Видимо, замечание Кэм об Уокере задело ее по-настоящему.
– Приятная ткань, – прокомментировала Лили, дотрагиваясь до занавесок. – А тема оформления? – В стиле истинной Тафт она сама же ответила на свой вопрос. – Геометрические формы. Да, получилось очень элегантно.
– Я хотела слонов, – ответила Сэди-Грэйс. – И возможно, жирафов, но Грир сказала…
– Что ее беременность – это просто спектакль? – подсказала я.

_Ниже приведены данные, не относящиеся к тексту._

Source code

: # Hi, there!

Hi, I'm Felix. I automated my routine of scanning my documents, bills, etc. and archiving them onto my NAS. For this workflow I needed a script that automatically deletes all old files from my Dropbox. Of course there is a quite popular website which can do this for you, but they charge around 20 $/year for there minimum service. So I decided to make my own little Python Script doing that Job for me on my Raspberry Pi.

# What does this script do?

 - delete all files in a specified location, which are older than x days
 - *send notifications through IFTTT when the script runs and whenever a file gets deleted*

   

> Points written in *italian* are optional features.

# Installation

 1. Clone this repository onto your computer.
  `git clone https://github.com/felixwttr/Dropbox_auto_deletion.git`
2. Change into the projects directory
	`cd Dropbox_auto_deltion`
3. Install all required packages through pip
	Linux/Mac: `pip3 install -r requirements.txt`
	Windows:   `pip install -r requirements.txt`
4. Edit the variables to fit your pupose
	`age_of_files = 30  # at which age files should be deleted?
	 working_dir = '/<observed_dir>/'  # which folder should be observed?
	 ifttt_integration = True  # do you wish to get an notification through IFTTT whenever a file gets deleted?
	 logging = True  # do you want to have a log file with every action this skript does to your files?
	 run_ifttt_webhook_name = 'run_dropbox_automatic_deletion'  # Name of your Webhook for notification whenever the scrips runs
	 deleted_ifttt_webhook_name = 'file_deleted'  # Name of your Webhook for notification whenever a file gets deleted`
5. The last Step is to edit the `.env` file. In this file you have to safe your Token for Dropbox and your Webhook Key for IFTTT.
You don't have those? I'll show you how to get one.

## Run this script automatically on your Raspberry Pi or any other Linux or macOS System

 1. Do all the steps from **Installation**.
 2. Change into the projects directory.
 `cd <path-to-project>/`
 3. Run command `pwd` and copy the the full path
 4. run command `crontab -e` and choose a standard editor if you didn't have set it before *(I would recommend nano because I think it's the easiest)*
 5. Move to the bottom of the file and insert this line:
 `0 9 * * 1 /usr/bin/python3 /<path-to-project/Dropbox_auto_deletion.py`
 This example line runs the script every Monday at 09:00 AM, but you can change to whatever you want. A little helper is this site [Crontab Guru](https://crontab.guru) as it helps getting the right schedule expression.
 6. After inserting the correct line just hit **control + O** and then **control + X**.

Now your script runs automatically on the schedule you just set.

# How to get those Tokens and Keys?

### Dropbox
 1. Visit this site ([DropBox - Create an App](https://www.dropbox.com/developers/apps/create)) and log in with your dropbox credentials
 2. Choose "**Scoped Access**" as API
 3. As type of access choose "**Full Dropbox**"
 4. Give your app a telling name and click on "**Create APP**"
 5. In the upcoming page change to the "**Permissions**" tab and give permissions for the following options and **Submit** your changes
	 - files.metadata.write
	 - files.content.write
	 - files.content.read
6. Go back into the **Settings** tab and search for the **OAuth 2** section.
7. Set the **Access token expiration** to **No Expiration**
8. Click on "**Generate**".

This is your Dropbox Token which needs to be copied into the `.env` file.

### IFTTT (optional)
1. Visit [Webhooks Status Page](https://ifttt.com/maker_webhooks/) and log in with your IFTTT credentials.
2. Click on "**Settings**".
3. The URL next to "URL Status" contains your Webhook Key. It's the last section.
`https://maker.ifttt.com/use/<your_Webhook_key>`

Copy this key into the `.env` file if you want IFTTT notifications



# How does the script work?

– Тебя сейчас только это волнует? – зашептала мне в затылок Кэмпбелл, встав у меня за спиной, чтобы остальные не услышали. – Ничего, что мы, возможно, нашли останки девушки, которую обрюхатил мой отец?
Да, семья Аны ничего о ней не знала, но это не означало, что она пропала. И все равно, у меня свело живот, а к горлу подступила тошнота. Что, если Кэмпбелл права?
Женщина, умершая двадцать лет назад.
– Сойер, – Лили смотрела в окно. Она повернулась ко мне с таким видом, как будто ее ударили под дых. – Знаешь, кого я только что видела на дорожке у дома?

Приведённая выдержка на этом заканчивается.